● **Working data**
────────────────────────────────────────

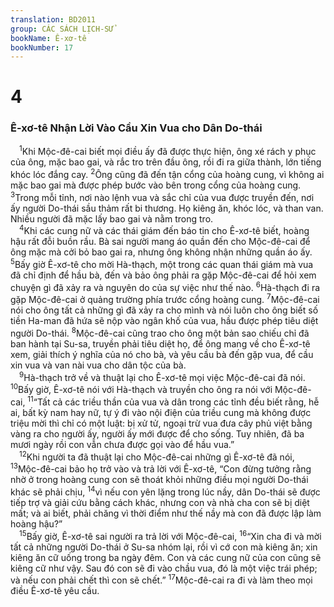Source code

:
 ```yaml
---
translation: BD2011
group: CÁC SÁCH LỊCH-SỬ
bookName: Ê-xơ-tê 
bookNumber: 17
---
```


<div class="title"><h1>4</h1><h3>Ê-xơ-tê Nhận Lời Vào Cầu Xin Vua cho Dân Do-thái</h3></div>
<span class="verse et_4_1"> <sup>1</sup>Khi Mộc-đê-cai biết mọi điều ấy đã được thực hiện, ông xé rách y phục của ông, mặc bao gai, và rắc tro trên đầu ông, rồi đi ra giữa thành, lớn tiếng khóc lóc đắng cay. </span>
<span class="verse et_4_2"><sup>2</sup>Ông cũng đã đến tận cổng của hoàng cung, vì không ai mặc bao gai mà được phép bước vào bên trong cổng của hoàng cung. </span>
<span class="verse et_4_3"><sup>3</sup>Trong mỗi tỉnh, nơi nào lệnh vua và sắc chỉ của vua được truyền đến, nơi ấy người Do-thái sầu thảm rất bi thương. Họ kiêng ăn, khóc lóc, và than van. Nhiều người đã mặc lấy bao gai và nằm trong tro.<br/></span>
<span class="verse et_4_4"> <sup>4</sup>Khi các cung nữ và các thái giám đến báo tin cho Ê-xơ-tê biết, hoàng hậu rất đỗi buồn rầu. Bà sai người mang áo quần đến cho Mộc-đê-cai để ông mặc mà cởi bỏ bao gai ra, nhưng ông không nhận những quần áo ấy. </span>
<span class="verse et_4_5"><sup>5</sup>Bấy giờ Ê-xơ-tê cho mời Hà-thạch, một trong các quan thái giám mà vua đã chỉ định để hầu bà, đến và bảo ông phải ra gặp Mộc-đê-cai để hỏi xem chuyện gì đã xảy ra và nguyên do của sự việc như thế nào. </span>
<span class="verse et_4_6"><sup>6</sup>Hà-thạch đi ra gặp Mộc-đê-cai ở quảng trường phía trước cổng hoàng cung. </span>
<span class="verse et_4_7"><sup>7</sup>Mộc-đê-cai nói cho ông tất cả những gì đã xảy ra cho mình và nói luôn cho ông biết số tiền Ha-man đã hứa sẽ nộp vào ngân khố của vua, hầu được phép tiêu diệt người Do-thái. </span>
<span class="verse et_4_8"><sup>8</sup>Mộc-đê-cai cũng trao cho ông một bản sao chiếu chỉ đã ban hành tại Su-sa, truyền phải tiêu diệt họ, để ông mang về cho Ê-xơ-tê xem, giải thích ý nghĩa của nó cho bà, và yêu cầu bà đến gặp vua, để cầu xin vua và van nài vua cho dân tộc của bà.<br/></span>
<span class="verse et_4_9"> <sup>9</sup>Hà-thạch trở về và thuật lại cho Ê-xơ-tê mọi việc Mộc-đê-cai đã nói. </span>
<span class="verse et_4_10"><sup>10</sup>Bấy giờ, Ê-xơ-tê nói với Hà-thạch và truyền cho ông ra nói với Mộc-đê-cai, </span>
<span class="verse et_4_11"><sup>11</sup>“Tất cả các triều thần của vua và dân trong các tỉnh đều biết rằng, hễ ai, bất kỳ nam hay nữ, tự ý đi vào nội điện của triều cung mà không được triệu mời thì chỉ có một luật: bị xử tử, ngoại trừ vua đưa cây phủ việt bằng vàng ra cho người ấy, người ấy mới được để cho sống. Tuy nhiên, đã ba mươi ngày rồi con vẫn chưa được gọi vào để hầu vua.”<br/></span>
<span class="verse et_4_12"> <sup>12</sup>Khi người ta đã thuật lại cho Mộc-đê-cai những gì Ê-xơ-tê đã nói, </span>
<span class="verse et_4_13"><sup>13</sup>Mộc-đê-cai bảo họ trở vào và trả lời với Ê-xơ-tê, “Con đừng tưởng rằng nhờ ở trong hoàng cung con sẽ thoát khỏi những điều mọi người Do-thái khác sẽ phải chịu, </span>
<span class="verse et_4_14"><sup>14</sup>vì nếu con yên lặng trong lúc nầy, dân Do-thái sẽ được tiếp trợ và giải cứu bằng cách khác, nhưng con và nhà cha con sẽ bị diệt mất; và ai biết, phải chăng vì thời điểm như thế nầy mà con đã được lập làm hoàng hậu?”<br/></span>
<span class="verse et_4_15"> <sup>15</sup>Bấy giờ, Ê-xơ-tê sai người ra trả lời với Mộc-đê-cai, </span>
<span class="verse et_4_16"><sup>16</sup>“Xin cha đi và mời tất cả những người Do-thái ở Su-sa nhóm lại, rồi vì cớ con mà kiêng ăn; xin kiêng ăn cữ uống trong ba ngày đêm. Con và các cung nữ của con cũng sẽ kiêng cữ như vậy. Sau đó con sẽ đi vào chầu vua, đó là một việc trái phép; và nếu con phải chết thì con sẽ chết.” </span>
<span class="verse et_4_17"><sup>17</sup>Mộc-đê-cai ra đi và làm theo mọi điều Ê-xơ-tê yêu cầu.<br/></span>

────────────────────────────────────────

Exact repetition required: repeat the first line of the listing above, the line containing "nằm trong tro.<br/></span>", and every line between, leaving out pictures.

Source code

:
 ```yaml
---
translation: BD2011
group: CÁC SÁCH LỊCH-SỬ
bookName: Ê-xơ-tê 
bookNumber: 17
---
```


<div class="title"><h1>4</h1><h3>Ê-xơ-tê Nhận Lời Vào Cầu Xin Vua cho Dân Do-thái</h3></div>
<span class="verse et_4_1"> <sup>1</sup>Khi Mộc-đê-cai biết mọi điều ấy đã được thực hiện, ông xé rách y phục của ông, mặc bao gai, và rắc tro trên đầu ông, rồi đi ra giữa thành, lớn tiếng khóc lóc đắng cay. </span>
<span class="verse et_4_2"><sup>2</sup>Ông cũng đã đến tận cổng của hoàng cung, vì không ai mặc bao gai mà được phép bước vào bên trong cổng của hoàng cung. </span>
<span class="verse et_4_3"><sup>3</sup>Trong mỗi tỉnh, nơi nào lệnh vua và sắc chỉ của vua được truyền đến, nơi ấy người Do-thái sầu thảm rất bi thương. Họ kiêng ăn, khóc lóc, và than van. Nhiều người đã mặc lấy bao gai và nằm trong tro.<br/></span>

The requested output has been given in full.